What happened in Siunik – indeed, what has been happening across that border region since May, 2021 – is directly related to the Nagorno-Karabakh conflict. The dispute over Nagorno-Karabakh has numerous complexities. One is the inter-play between claimed borders and effective control. The unrecognised authorities in Stepanakert claimed the territory of the Nagorno-Karabakh Autonomous Oblast (NKAO) of Soviet Azerbaijan, plus the Shahoumyan region to the north. Following the cease-fire in 1994, though deprived of some slivers of NKAO territory in the east and north-east, the Nagorno-Karabakh Republic or Artsakh had at the same time effective control, in whole or in part, over seven additional districts of what used to be Soviet Azerbaijan proper – the areas marked in light beige on the map below outside the lines of the former NKAO.

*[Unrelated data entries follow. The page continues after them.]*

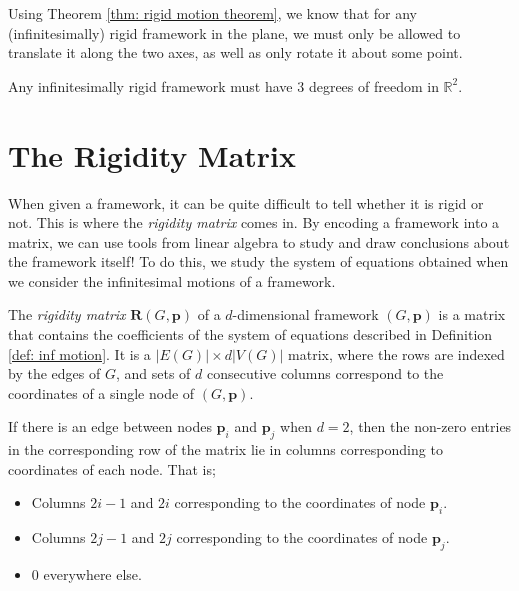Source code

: \begin{flushleft}
Using Theorem \ref{thm: rigid motion theorem}, we know that for any (infinitesimally) rigid framework in the plane, we must only be allowed to translate it along the two axes, as well as only rotate it about some point.
\end{flushleft}

\begin{theorem}
\label{thm: degrees of rigid body}
\cite{counting_frameworks} Any infinitesimally rigid framework must have $3$ degrees of freedom in $\mathbb{R}^2$. 
\end{theorem}

\section{The Rigidity Matrix}

\begin{flushleft}
When given a framework, it can be quite difficult to tell whether it is rigid or not. This is where the \textit{rigidity matrix} comes in. By encoding a framework into a matrix, we can use tools from linear algebra to study and draw conclusions about the framework itself! To do this, we study the system of equations obtained when we consider the infinitesimal motions of a framework.
\end{flushleft}

\begin{definition}
\label{def: rigidity matrix}
The \textit{rigidity matrix} $\mathbf{R}(G,\mathbf{p})$ of a $d$-dimensional framework $(G,\mathbf{p})$ is a matrix that contains the coefficients of the system of equations described in Definition \ref{def: inf motion}. It is a $|E(G)| \times d|V(G)|$ matrix, where the rows are indexed by the edges of $G$, and sets of $d$ consecutive columns correspond to the coordinates of a single node of $(G,\mathbf{p})$. 

\begin{flushleft}
If there is an edge between nodes $\mathbf{p}_i$ and $\mathbf{p}_j$ when $d=2$, then the non-zero entries in the corresponding row of the matrix lie in columns corresponding to coordinates of each node. That is;    
\end{flushleft}

\begin{itemize}
    \item Columns $2i-1$ and $2i$ corresponding to the coordinates of node $\textbf{p}_i$.
    \vspace{-3mm}
    \item Columns $2j-1$ and $2j$ corresponding to the coordinates of node $\textbf{p}_j$.
    \vspace{-3mm}
    \item $0$ everywhere else.
\end{itemize}
\end{definition}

Image: Nagorno-Karabakh in its entirety of “occupied/liberated territories” (Source: VartanM, Wikimedia Commons)
Thus, over 250 kilometres of what used to be the border between the Armenian and Azerbaijani Soviet republics – stretching from east of Lake Sevan, down to the Arax River on the border with Iran – were never the effective international border between independent Armenia and Azerbaijan. Put another way, there has never been any border regime implemented there – not in Soviet times, not in Romanov times, not since 1991. Now, following the cease-fire of November 9-10, 2020, and the subsequent withdrawals of Armenian forces from the seven districts, the situation on the ground has dramatically changed.
Image: Nagorno-Karabakh after the Second Karabakh War in November 2020. (Source: Kalj/Golden, Wikimedia Commons)
The map above represents the changes. The length of the new effective border marked in dark green and light blue/teal runs down part of the Gegharkounik and Vayots Dzor provinces in eastern Armenia and all of the Siunik province in southern Armenia. Siunik also borders the Azerbaijani exclave of Nakhichevan (Nakhchivan) to the west. The small purple area marked above is the road through Berdzor (Lachin) – the only connection between Armenia and what remains, in principle, of Nagorno-Karabakh under the control of Stepanakert. This road also runs through Siunik.
Russian Forces Pervade the Area
By agreement among the governments of Russia, Azerbaijan, and Armenia (unsurprisingly, without directly involving the authorities of Nagorno-Karabakh), Russian peace-keepers monitor the road leading to Stepanakert, as well as numerous points around the new line of control between Nagorno-Karabakh and Azerbaijan. In addition, by long-standing and new agreements between the governments of Russia and Armenia, deployments of Russian troops monitor the new border in Siunik. Both sets of Russian soldiers often take on the function of mediating disputes.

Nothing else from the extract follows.